Ketika diskursus ini dipermainkan oleh elit politik, masyarakat kehilangan kesempatan untuk terlibat dalam debat yang bermakna. Mereka menjadi teralienasi dari proses politik, merasa tak berdaya, dan akhirnya menjadi apatis, skeptis, atau bahkan memilih golput sebagai bentuk protes diam.
Namun, ancaman ini lebih dari sekadar hilangnya kepercayaan. Ketika masyarakat merasa bahwa pilihan mereka tidak dihargai, bahwa proses demokrasi telah menjadi permainan bagi para elit, legitimasi pemerintahan yang terpilih pun terancam.
"Dalam teori Max Weber, legitimasi adalah jantung dari otoritas yang sah.
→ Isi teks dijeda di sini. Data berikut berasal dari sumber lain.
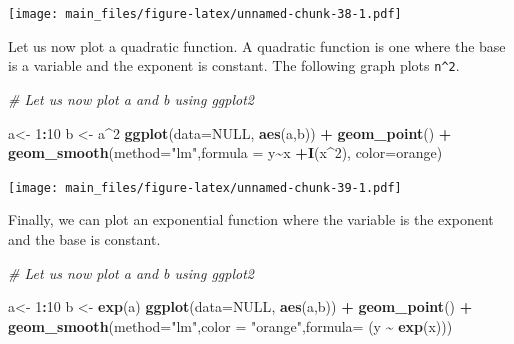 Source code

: \documentclass[
]{book}
\newenvironment{Shaded}{\begin{snugshade}}{\end{snugshade}}
\newcommand{\AttributeTok}[1]{\textcolor[rgb]{0.13,0.29,0.53}{#1}}
\newcommand{\CommentTok}[1]{\textcolor[rgb]{0.56,0.35,0.01}{\textit{#1}}}
\newcommand{\ConstantTok}[1]{\textcolor[rgb]{0.56,0.35,0.01}{#1}}
\newcommand{\DecValTok}[1]{\textcolor[rgb]{0.00,0.00,0.81}{#1}}
\newcommand{\FunctionTok}[1]{\textcolor[rgb]{0.13,0.29,0.53}{\textbf{#1}}}
\newcommand{\NormalTok}[1]{#1}
\newcommand{\OtherTok}[1]{\textcolor[rgb]{0.56,0.35,0.01}{#1}}
\newcommand{\SpecialCharTok}[1]{\textcolor[rgb]{0.81,0.36,0.00}{\textbf{#1}}}
\newcommand{\StringTok}[1]{\textcolor[rgb]{0.31,0.60,0.02}{#1}}
\begin{document}
\texttt{[image: main\_files/figure-latex/unnamed-chunk-38-1.pdf]}

Let us now plot a quadratic function. A quadratic function is one where the base is a variable and the exponent is constant. The following graph plots \texttt{n\^{}2}.

\begin{Shaded}
\begin{Highlighting}[]
\CommentTok{\# Let us now plot a and b using ggplot2}

\NormalTok{a}\OtherTok{\textless{}{-}} \DecValTok{1}\SpecialCharTok{:}\DecValTok{10}
\NormalTok{b }\OtherTok{\textless{}{-}}\NormalTok{ a}\SpecialCharTok{\^{}}\DecValTok{2}
\FunctionTok{ggplot}\NormalTok{(}\AttributeTok{data=}\ConstantTok{NULL}\NormalTok{, }\FunctionTok{aes}\NormalTok{(a,b)) }\SpecialCharTok{+}
  \FunctionTok{geom\_point}\NormalTok{() }\SpecialCharTok{+}
  \FunctionTok{geom\_smooth}\NormalTok{(}\AttributeTok{method=}\StringTok{"lm"}\NormalTok{,}\AttributeTok{formula =}\NormalTok{ y}\SpecialCharTok{\textasciitilde{}}\NormalTok{x }\SpecialCharTok{+}\FunctionTok{I}\NormalTok{(x}\SpecialCharTok{\^{}}\DecValTok{2}\NormalTok{), }\AttributeTok{color=}\StringTok{\textquotesingle{}orange\textquotesingle{}}\NormalTok{)}
\end{Highlighting}
\end{Shaded}

\texttt{[image: main\_files/figure-latex/unnamed-chunk-39-1.pdf]}

Finally, we can plot an exponential function where the variable is the exponent and the base is constant.

\begin{Shaded}
\begin{Highlighting}[]
\CommentTok{\# Let us now plot a and b using ggplot2}

\NormalTok{a}\OtherTok{\textless{}{-}} \DecValTok{1}\SpecialCharTok{:}\DecValTok{10}
\NormalTok{b }\OtherTok{\textless{}{-}} \FunctionTok{exp}\NormalTok{(a)}
\FunctionTok{ggplot}\NormalTok{(}\AttributeTok{data=}\ConstantTok{NULL}\NormalTok{, }\FunctionTok{aes}\NormalTok{(a,b)) }\SpecialCharTok{+}
  \FunctionTok{geom\_point}\NormalTok{() }\SpecialCharTok{+}
  \FunctionTok{geom\_smooth}\NormalTok{(}\AttributeTok{method=}\StringTok{"lm"}\NormalTok{,}\AttributeTok{color =} \StringTok{"orange"}\NormalTok{,}\AttributeTok{formula=}\NormalTok{ (y }\SpecialCharTok{\textasciitilde{}} \FunctionTok{exp}\NormalTok{(x)))}
\end{Highlighting}
\end{Shaded}
\end{document}
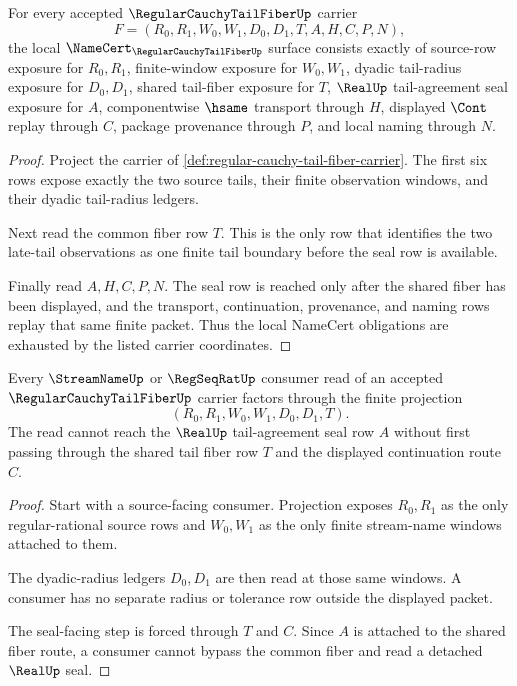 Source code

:\begin{theorem}
\label{thm:regular-cauchy-tail-fiber-namecert-obligations}
For every accepted $\RegularCauchyTailFiberUp$ carrier
$$
F=(R_0,R_1,W_0,W_1,D_0,D_1,T,A,H,C,P,N),
$$
the local $\NameCert_{\RegularCauchyTailFiberUp}$ surface consists exactly of source-row exposure for $R_0,R_1$, finite-window exposure for $W_0,W_1$, dyadic tail-radius exposure for $D_0,D_1$, shared tail-fiber exposure for $T$, $\RealUp$ tail-agreement seal exposure for $A$, componentwise $\hsame$ transport through $H$, displayed $\Cont$ replay through $C$, package provenance through $P$, and local naming through $N$.
\end{theorem}
\begin{proof}
Project the carrier of \autoref{def:regular-cauchy-tail-fiber-carrier}. The first six rows expose exactly the two source tails, their finite observation windows, and their dyadic tail-radius ledgers.

Next read the common fiber row $T$. This is the only row that identifies the two late-tail observations as one finite tail boundary before the seal row is available.

Finally read $A,H,C,P,N$. The seal row is reached only after the shared fiber has been displayed, and the transport, continuation, provenance, and naming rows replay that same finite packet. Thus the local NameCert obligations are exhausted by the listed carrier coordinates.
\end{proof}

\begin{theorem}
\label{thm:regular-cauchy-tail-fiber-window-projection}
Every $\StreamNameUp$ or $\RegSeqRatUp$ consumer read of an accepted $\RegularCauchyTailFiberUp$ carrier factors through the finite projection
$$
(R_0,R_1,W_0,W_1,D_0,D_1,T).
$$
The read cannot reach the $\RealUp$ tail-agreement seal row $A$ without first passing through the shared tail fiber row $T$ and the displayed continuation route $C$.
\end{theorem}
\begin{proof}
Start with a source-facing consumer. Projection exposes $R_0,R_1$ as the only regular-rational source rows and $W_0,W_1$ as the only finite stream-name windows attached to them.

The dyadic-radius ledgers $D_0,D_1$ are then read at those same windows. A consumer has no separate radius or tolerance row outside the displayed packet.

The seal-facing step is forced through $T$ and $C$. Since $A$ is attached to the shared fiber route, a consumer cannot bypass the common fiber and read a detached $\RealUp$ seal.
\end{proof}

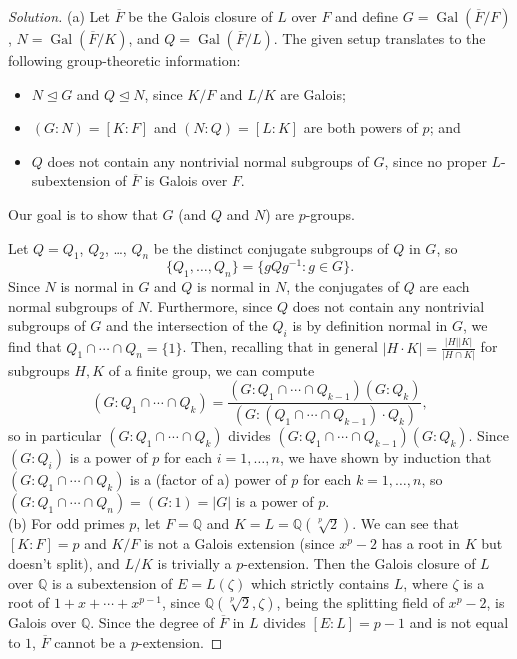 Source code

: \documentclass[10pt]{article}
\providecommand{\ol}{\overline}
\providecommand{\Gal}{\operatorname{Gal}}
\providecommand{\QQ}{\mathbb Q}
\providecommand{\ii}{\item}
\providecommand{\inv}{^{-1}}
\newenvironment{soln}{\begin{proof}[Solution]}{\end{proof}}
\providecommand{\abs}[1]{\left\lvert #1\right\rvert}
\begin{document}
\begin{soln}
    (a)
    Let $\ol F$ be the Galois closure of $L$ over $F$
    and define $G = \Gal(\ol F/F)$,
    $N = \Gal(\ol F/K)$, and $Q = \Gal(\ol F/L)$.
    The given setup translates to the following
    group-theoretic information:
    \begin{itemize}
	\ii $N\trianglelefteq G$ and $Q\trianglelefteq N$,
	since $K/F$ and $L/K$ are Galois;
	\ii $(G:N) = [K:F]$ and $(N:Q) = [L:K]$ are both powers of $p$; and
	\ii $Q$ does not contain any nontrivial normal subgroups of $G$,
	since no proper $L$-subextension of $\ol F$ is Galois over $F$.
    \end{itemize}
    Our goal is to show that $G$ (and $Q$ and $N$) are $p$-groups.

    Let $Q = Q_1$, $Q_2$, \dots, $Q_n$ be the distinct
    conjugate subgroups of $Q$ in $G$, so
    \[
	\{Q_1,\dots,Q_n\} = \{gQg\inv : g\in G\}.
    \]
    Since $N$ is normal in $G$ and $Q$ is normal in $N$,
    the conjugates of $Q$ are each normal subgroups of $N$.
    Furthermore, since $Q$ does not contain any nontrivial subgroups of $G$
    and the intersection of the $Q_i$ is by definition
    normal in $G$, we find that $Q_1\cap\cdots\cap Q_n = \{1\}$.
    Then, recalling that in general
    $\abs{H\cdot K} = \frac{\abs H\abs K}{\abs{H\cap K}}$
    for subgroups $H,K$ of a finite group, we can compute
    \begin{equation*}
	(G : Q_1\cap\cdots\cap Q_k)
	= \frac{(G : Q_1\cap\cdots\cap Q_{k-1})(G : Q_k)}
	{(G:(Q_1\cap\cdots\cap Q_{k-1})\cdot Q_k)},
    \end{equation*}
    so in particular $(G:Q_1\cap\cdots\cap Q_k)$
    divides $(G:Q_1\cap\cdots\cap Q_{k-1})(G:Q_k)$.
    Since $(G:Q_i)$ is a power of $p$ for each $i=1,\dots,n$,
    we have shown by induction that $(G:Q_1\cap\cdots\cap Q_k)$
    is a (factor of a) power of $p$ for each $k=1,\dots,n$,
    so $(G:Q_1\cap\cdots\cap Q_n) = (G:1) = \abs G$ is a power of $p$.
    \\

    (b) For odd primes $p$, let $F = \QQ$ and $K = L = \QQ(\sqrt[p]2)$.
    We can see that $[K : F] = p$ and $K/F$ is not a Galois extension
    (since $x^p - 2$ has a root in $K$ but doesn't split),
    and $L/K$ is trivially a $p$-extension.
    Then the Galois closure of $L$ over $\QQ$ is a subextension of
    $E = L(\zeta)$ which strictly contains $L$,
    where $\zeta$ is a root of $1 + x + \cdots + x^{p-1}$,
    since $\QQ(\sqrt[p]2,\zeta)$, being the splitting field of $x^p - 2$,
    is Galois over $\QQ$. Since the degree of $\ol F$ in $L$
    divides $[E : L] = p-1$ and is not equal to $1$,
    $\ol F$ cannot be a $p$-extension.
\end{soln}
\end{document}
Tanpa legitimasi, pemerintah kehilangan dasar moral dan sosial untuk memerintah, dan krisis kepercayaan ini bisa berujung pada instabilitas yang lebih luas," jelasnya.
Skenario calon "boneka" ini bukan hanya ancaman bagi Pilgub Sulsel 2024, tetapi juga cermin dari krisis yang lebih besar dalam demokrasi kita. Pilgub Sulsel tidak hanya dihadapkan pada pilihan yang palsu, tetapi juga pada masa depan yang suram di mana demokrasi kehilangan maknanya. Oleh karena itu, kewaspadaan kita sangat penting.
"Masyarakat harus bersuara, menolak manipulasi ini, dan menuntut proses politik yang benar-benar adil dan transparan," sebutnya.
Sebelumnya, juru bicara pasangan Andi Sudirman-Fatmawati, Muhammad Ramli Rahim (MRR), menyampaikan bahwa pihaknya tidak menghendaki adanya calon tunggal atau kolom kosong, tetapi memberikan ruang bagi calon lain untuk bertarung.